You see in the end it’s not about what you have that truly satisfies in reality everyone has a need to belong, to have a purpose, to be loved, but so many people today are looking to the wrong places to satisfy that need.
Eventually we become slaves to those things.
But each of us here today Jesus has a message he tells us, “I am the bread of life.” He will feed all our needs.
God’s desire for us is to be part of his family, not a servant, not someone who come to him out of fear, or tries to gain acceptance by our actions. No, he wants us as his children that is the great news that Jesus brought to us, God want you and me to be his children.
We may not see clearly now so we need to ask God to help us see the bigger picture instead of just the brush strokes.
HYMN
546 There’s a quiet understanding
PRAYERS OF INTERCESSION
This week, as we pray for other people, let us ask God to help us see them from his perspective, rather than making assumptions.
All-seeing and ever-loving God, help us to see others as your children, cherished by you.
Lord, we lift to you our world leaders.
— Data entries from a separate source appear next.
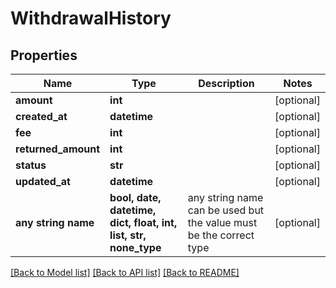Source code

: # WithdrawalHistory


## Properties
Name | Type | Description | Notes
------------ | ------------- | ------------- | -------------
**amount** | **int** |  | [optional] 
**created_at** | **datetime** |  | [optional] 
**fee** | **int** |  | [optional] 
**returned_amount** | **int** |  | [optional] 
**status** | **str** |  | [optional] 
**updated_at** | **datetime** |  | [optional] 
**any string name** | **bool, date, datetime, dict, float, int, list, str, none_type** | any string name can be used but the value must be the correct type | [optional]

[[Back to Model list]](../README.md#documentation-for-models) [[Back to API list]](../README.md#documentation-for-api-endpoints) [[Back to README]](../README.md)


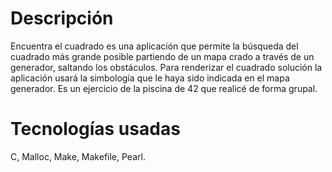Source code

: # Descripción
Encuentra el cuadrado es una aplicación que permite la búsqueda del cuadrado más grande posible partiendo de un mapa crado a través de un generador, saltando los obstáculos.  Para renderizar el cuadrado solución la aplicación usará la simbología que le haya sido indicada en el mapa generador. Es un ejercicio de la piscina de 42 que realicé de forma grupal. 
# Tecnologías usadas
C, Malloc, Make, Makefile, Pearl.
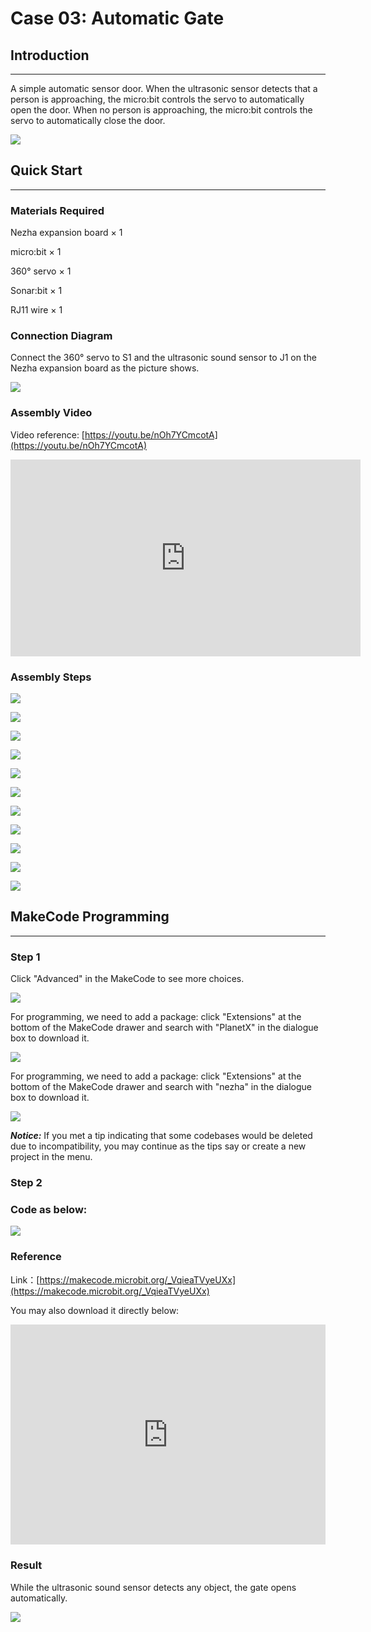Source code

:# Case 03: Automatic Gate

## Introduction
---
A simple automatic sensor door. When the ultrasonic sensor detects that a person is approaching, the micro:bit controls the servo to automatically open the door. When no person is approaching, the micro:bit controls the servo to automatically close the door.

![](./images/case_03_01.png)

## Quick Start
---

### Materials Required

Nezha expansion board × 1

micro:bit × 1

360° servo × 1

Sonar:bit  × 1

RJ11 wire × 1


### Connection Diagram

Connect the 360° servo to S1 and the ultrasonic sound sensor to J1 on the Nezha expansion board as the picture shows.


![](./images/case_03_03.png)


### Assembly Video


Video reference: [https://youtu.be/nOh7YCmcotA](https://youtu.be/nOh7YCmcotA)


<iframe width="560" height="315" src="https://www.youtube.com/embed/nOh7YCmcotA" frameborder="0" allow="accelerometer; autoplay; clipboard-write; encrypted-media; gyroscope; picture-in-picture" allowfullscreen></iframe>


### Assembly Steps


![](./images/case_step_03_01.png)

![](./images/case_step_03_02.png)

![](./images/case_step_03_03.png)

![](./images/case_step_03_04.png)

![](./images/case_step_03_05.png)

![](./images/case_step_03_06.png)

![](./images/case_step_03_07.png)

![](./images/case_step_03_08.png)

![](./images/case_step_03_09.png)

![](./images/case_step_03_10.png)

![](./images/case_step_03_11.png)




## MakeCode Programming
---

### Step 1
Click "Advanced" in the MakeCode to see more choices.

![](./images/case_01_10.png)

For programming, we need to add a package: click "Extensions" at the bottom of the MakeCode drawer and search with "PlanetX" in the dialogue box to download it. 

![](./images/case_01_11.png)

For programming, we need to add a package: click "Extensions" at the bottom of the MakeCode drawer and search with "nezha" in the dialogue box to download it. 

![](./images/case_03_09.png)

***Notice:*** If you met a tip indicating that some codebases would be deleted due to incompatibility, you may continue as the tips say or create a new project in the menu. 

### Step 2

### Code as below:

![](./images/case_03_10.png)


### Reference
Link：[https://makecode.microbit.org/_VqieaTVyeUXx](https://makecode.microbit.org/_VqieaTVyeUXx)

You may also download it directly below:

<div style="position:relative;height:0;padding-bottom:70%;overflow:hidden;"><iframe style="position:absolute;top:0;left:0;width:100%;height:100%;" src="https://makecode.microbit.org/#pub:_VqieaTVyeUXx" frameborder="0" sandbox="allow-popups allow-forms allow-scripts allow-same-origin"></iframe></div>  


### Result
While the ultrasonic sound sensor detects any object, the gate opens automatically.

![](./images/case-gif-03.gif)
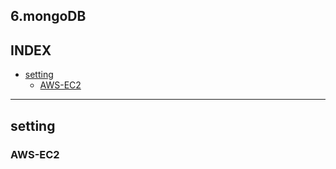 
## 6.mongoDB
## INDEX
- [setting](#setting)
  - [AWS-EC2](#AWS-EC2)   

---

## setting
### AWS-EC2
It is so easy to be critical of them, to believe what we read in the papers or on social media rather than seeing them as people just like us with needs like ours.
In an increasingly unstable world, we ask you to give them wisdom and integrity. Help them to put the needs of their country before their own desires. We pause for a moment of silence now, as we try to imagine what it must be like to walk in their shoes.
All-seeing and ever-loving God, help us to see others as your children, cherished by you.
We pray for countries at war or suffering long periods of unrest, particularly Europe and the Middle East. It’s so easy for people to take sides and fight rather than try and see the world from the perspective of others. We pray that a new desire to love and treasure others may sweep this planet, bringing in a new reign of peace.
All-seeing and ever-loving God, help us to see others as your children, cherished by you.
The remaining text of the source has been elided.